[WORK INSTRUCTIONS]
Given the material below, return only the lines starting at the line with "- Push notifications for alerts" and ending at the line with "- CMS quality measure tracking", exactly as they appear.

[SUPPLIED MATERIAL]
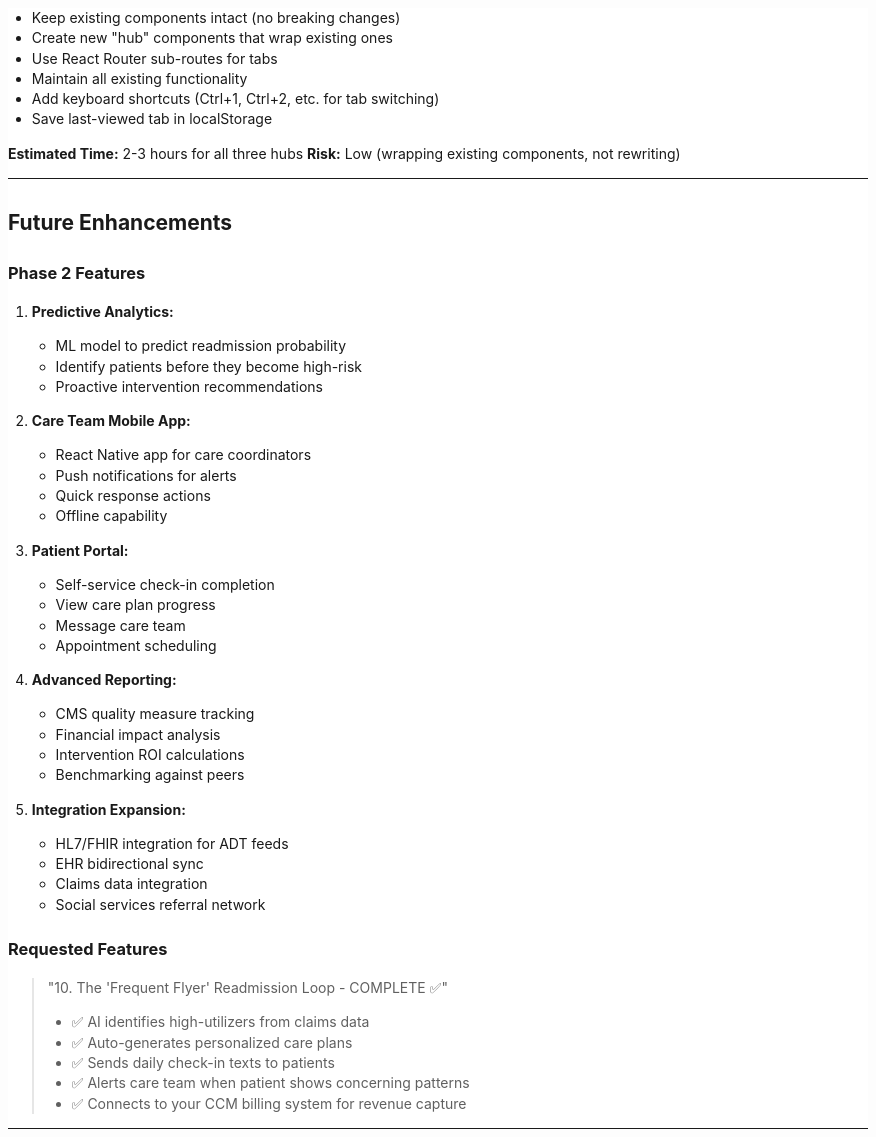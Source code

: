 - Keep existing components intact (no breaking changes)
- Create new "hub" components that wrap existing ones
- Use React Router sub-routes for tabs
- Maintain all existing functionality
- Add keyboard shortcuts (Ctrl+1, Ctrl+2, etc. for tab switching)
- Save last-viewed tab in localStorage

**Estimated Time:** 2-3 hours for all three hubs
**Risk:** Low (wrapping existing components, not rewriting)

---

## Future Enhancements

### Phase 2 Features

1. **Predictive Analytics:**
   - ML model to predict readmission probability
   - Identify patients before they become high-risk
   - Proactive intervention recommendations

2. **Care Team Mobile App:**
   - React Native app for care coordinators
   - Push notifications for alerts
   - Quick response actions
   - Offline capability

3. **Patient Portal:**
   - Self-service check-in completion
   - View care plan progress
   - Message care team
   - Appointment scheduling

4. **Advanced Reporting:**
   - CMS quality measure tracking
   - Financial impact analysis
   - Intervention ROI calculations
   - Benchmarking against peers

5. **Integration Expansion:**
   - HL7/FHIR integration for ADT feeds
   - EHR bidirectional sync
   - Claims data integration
   - Social services referral network

### Requested Features

> "10. The 'Frequent Flyer' Readmission Loop - COMPLETE ✅"
>
> - ✅ AI identifies high-utilizers from claims data
> - ✅ Auto-generates personalized care plans
> - ✅ Sends daily check-in texts to patients
> - ✅ Alerts care team when patient shows concerning patterns
> - ✅ Connects to your CCM billing system for revenue capture

---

[ANSWER TO THIS EXERCISE]
   - Push notifications for alerts
   - Quick response actions
   - Offline capability

3. **Patient Portal:**
   - Self-service check-in completion
   - View care plan progress
   - Message care team
   - Appointment scheduling

4. **Advanced Reporting:**
   - CMS quality measure tracking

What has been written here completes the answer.